By Jia Ning*, Chen Li*, Zheng Zhang*, Zigang Geng, Qi Dai, Kun He, Han Hu

Introduction

AiT is initially described in arxiv, which is a framework to unify the output space of visual tasks. We demonstrate a single unified model that simultaneously handles two typical visual tasks of instance segmentation and depth estimation, which have discrete/fixed-length and continuous/varied-length outputs, respectively. We propose several new techniques that take into account the particularity of visual tasks: 1) Soft tokens. We employ soft tokens to represent the task output. Unlike hard tokens in the common VQ-VAE which are assigned one-hot to discrete codebooks/vocabularies, the soft tokens are assigned softly to the codebook embeddings. Soft tokens can improve the accuracy of both the next token inference and decoding the task output; 2) Mask augmentation. Many visual tasks have corruption, undefined or invalid values in label annotations, i.e., occluded area of depth maps. We show that a mask augmentation technique can greatly benefit these tasks. With these new techniques and other designs, we show that the proposed general-purpose task solver can perform both instance segmentation and depth estimation well. Particularly, we achieve 0.275 RMSE on the specific task of NYUv2 depth estimation, setting a new record on this benchmark.

teaser

Results and Models

Results on COCO instance segmentation

Model
Box AP Mask AP VQ-VAE Model Task-Solver Model
AiT(SwinV2-B) 43.3 34.2 vqvae_insseg.pt model
AiT(SwinV2-B) w/o soft token 43.6 31.1(-3.1) vqvae_insseg.pt model

Results on NYUv2 depth estimation

Model
D1 D2 D3 Abs Rel RMSE Log10 VQ-VAE
Model
Task-Solver
Model
AiT(SwinV2-B) 0.934 0.991 0.998 0.087 0.305 0.037 vqvae_depth.pt model
AiT-P(SwinV2-B) 0.940 0.992 0.998 0.085 0.301 0.036 vqvae_depth.pt model
AiT(SwinV2-B) w/o soft token 0.932 0.991 0.998 0.089 0.318 0.038 vqvae_depth.pt model
AiT(SwinV2-L) 0.949 0.993 0.999 0.079 0.284 0.034 vqvae_depth.pt model
AiT-P(SwinV2-L) 0.954 0.994 0.999 0.076 0.275 0.033 vqvae_depth.pt model

Joint training results on COCO and NYUv2

Model
Box AP Mask AP RMSE VQ-VAE Model Task-Solver
Model
AiT(SwinV2-B) 42.2 34.1 0.310 vqvae_depth.pt/vqvae_insseg.pt model

Usage

Installation

We recommend using pytorch>=1.10, other packages can be found in requirements.txt. To install boundary-iou-api, please using the following command:

git clone https://github.com/bowenc0221/boundary-iou-api && cd boundary-iou-api && pip install -e .

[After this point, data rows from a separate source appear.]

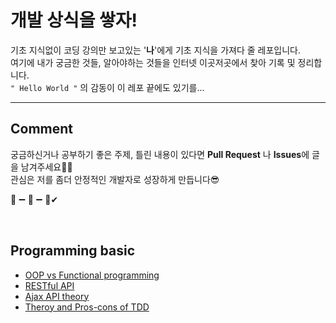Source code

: # **개발 상식을 쌓자!**

기초 지식없이 코딩 강의만 보고있는 '**나**'에게 기초 지식을 가져다 줄 레포입니다.   
여기에 내가 궁금한 것들, 알아야하는 것들을 인터넷 이곳저곳에서 찾아 기록 및 정리합니다.     
```" Hello World "``` 의 감동이 이 레포 끝에도 있기를...

***

## **Comment**

궁금하신거나 공부하기 좋은 주제, 틀린 내용이 있다면 **Pull Request** 나 **Issues**에 글을 남겨주세요🙆‍♂️<br/>
관심은 저를 좀더 안정적인 개발자로 성장하게 만듭니다😎

🐣 ➖ 🐤 ➖ 🐓✔

<br/>

## Programming basic
- [OOP vs Functional programming](https://github.com/ddamjengi1020/Basic-development-knowledge/tree/master/programming-basic/OOP_vs_Functional)
- [RESTful API](https://github.com/ddamjengi1020/Basic-development-knowledge/tree/master/programming-basic/RESTful_basic)
- [Ajax API theory](https://github.com/ddamjengi1020/Basic-development-knowledge/tree/master/programming-basic/Ajax_API)
- [Theroy and Pros-cons of TDD](https://github.com/ddamjengi1020/Basic-development-knowledge/tree/master/programming-basic/About_TDD)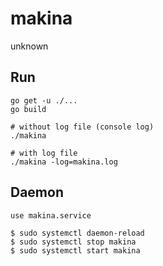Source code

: # makina
unknown 

## Run
```
go get -u ./...
go build

# without log file (console log)
./makina

# with log file
./makina -log=makina.log
```

## Daemon
```
use makina.service

$ sudo systemctl daemon-reload
$ sudo systemctl stop makina
$ sudo systemctl start makina
```
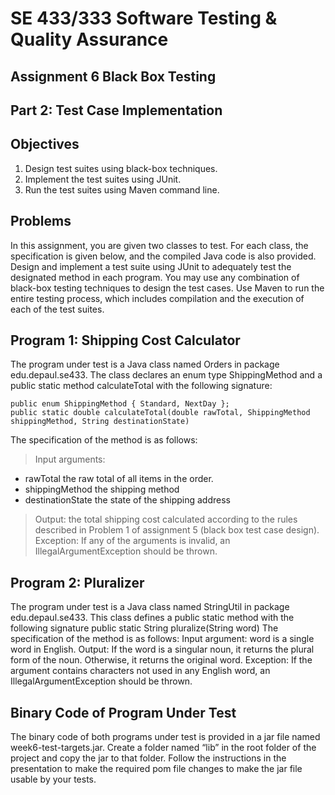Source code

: # SE 433/333 Software Testing & Quality Assurance
## Assignment 6 Black Box Testing
## Part 2: Test Case Implementation
## Objectives
1. Design test suites using black-box techniques.
2. Implement the test suites using JUnit.
3. Run the test suites using Maven command line.
## Problems
In this assignment, you are given two classes to test. For each class, the
specification is given below, and the compiled Java code is also provided.
Design and implement a test suite using JUnit to adequately test the
designated method in each program. You may use any combination of
black-box testing techniques to design the test cases. Use Maven to run
the entire testing process, which includes compilation and the execution of
each of the test suites.
## Program 1: Shipping Cost Calculator
The program under test is a Java class named Orders in package
edu.depaul.se433. The class declares an enum type ShippingMethod and a
public static method calculateTotal with the following signature:
```
public enum ShippingMethod { Standard, NextDay };
public static double calculateTotal(double rawTotal, ShippingMethod shippingMethod, String destinationState)
```
The specification of the method is as follows:
> Input arguments:
* rawTotal the raw total of all items in the order.
* shippingMethod the shipping method
* destinationState the state of the shipping address
> Output: the total shipping cost calculated according to the rules described in Problem 1 of assignment 5 (black box test case
design).
> Exception: If any of the arguments is invalid, an IllegalArgumentException should be thrown.
## Program 2: Pluralizer
The program under test is a Java class named StringUtil in package
edu.depaul.se433. This class defines a public static method with the
following signature
public static String pluralize(String word)
The specification of the method is as follows:
Input argument: word is a single word in English.
Output: If the word is a singular noun, it returns the plural form of
the noun. Otherwise, it returns the original word.
Exception: If the argument contains characters not used in any
English word, an IllegalArgumentException should be
thrown.
## Binary Code of Program Under Test
The binary code of both programs under test is provided in a jar file
named week6-test-targets.jar. Create a folder named “lib” in the root folder
of the project and copy the jar to that folder.
Follow the instructions in the presentation to make the required pom file
changes to make the jar file usable by your tests.
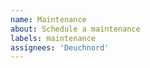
 ```yaml
---
name: Maintenance
about: Schedule a maintenance
labels: maintenance
assignees: 'Deuchnord'
---
```


<!--
start: YYYY-MM-DDTHH:MM:SSZ
end: YYYY-MM-DDTHH:MM:SSZ
expectedDown: les-logiciels-deuchnord, shaarli, galerie-de-photos, privatebin, lu-fi, nitter
-->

Data/Pre-training model Preparation

  1. Download the NYU Depth V2 dataset, COCO datasets, our preprocess box-cropped binary instance masks, named maskcoco, and organize the data according to the following directory structure:
AiT
├── ait
├── vae
├── data
│   ├── coco
│   │   ├── annotations
│   │   ├── train2017
│   │   ├── val2017
│   │   ├── test2017
│   ├── maskcoco
│   ├── nyu_depth_v2
  1. Create the data links using following commands:
ln -s data ait/data
ln -s data vae/data
  1. Download pre-trained backbone models swin_v2_base_densesimmim.pth and swin_v2_large_densesimmim.pth.

Training

Training VQ-VAE on depth estimation:

cd vae
python -m torch.distributed.launch --nproc_per_node=${N_GPUS} train_depth_vqvae_dist.py  configs/depth/ait_depth_vqvae.py --cfg-options <custom-configs>

Training VQ-VAE on instance segmentation:

cd vae
python -m torch.distributed.launch --nproc_per_node=${N_GPUS} train_insseg_vqvae_dist.py  configs/insseg/ait_insseg_vqvae.py --cfg-options <custom-configs>

Training task-solver on depth estimation:

cd ait

# Train auto-regressive model
python -m torch.distributed.launch --nproc_per_node=8 code/train.py configs/swinv2b_480reso_depthonly.py --cfg-options model.backbone.init_cfg.checkpoint=swin_v2_base_densesimmim.pth model.task_heads.depth.vae_cfg.pretrained=vqvae_depth.pt # for AR training

# Train parallel model
python -m torch.distributed.launch --nproc_per_node=8 code/train.py configs/swinv2b_480reso_parallel_depthonly.py --cfg-options model.backbone.init_cfg.checkpoint=swin_v2_base_densesimmim.pth model.task_heads.depth.vae_cfg.pretrained=vqvae_depth.pt # for parallel training

Training task-solver on object detection

cd ait
python -m torch.distributed.launch --nproc_per_node=16 --nnodes=2 --node_rank=${NODE_RANK} --master_addr=${MASTER_ADDR} --master_port=${MASTER_PORT} code/train.py configs/swinv2b_640reso_detonly.py --cfg-options model.backbone.init_cfg.checkpoint=swin_v2_base_densesimmim.pth

Note: We use the pre-trainined object detection model to initialize the instance segmentation models and joint-training models to save training cost, please download the pre-trained model (ait_det_swinv2b_wodec.pth) before training on instance segmentation and joint training setting.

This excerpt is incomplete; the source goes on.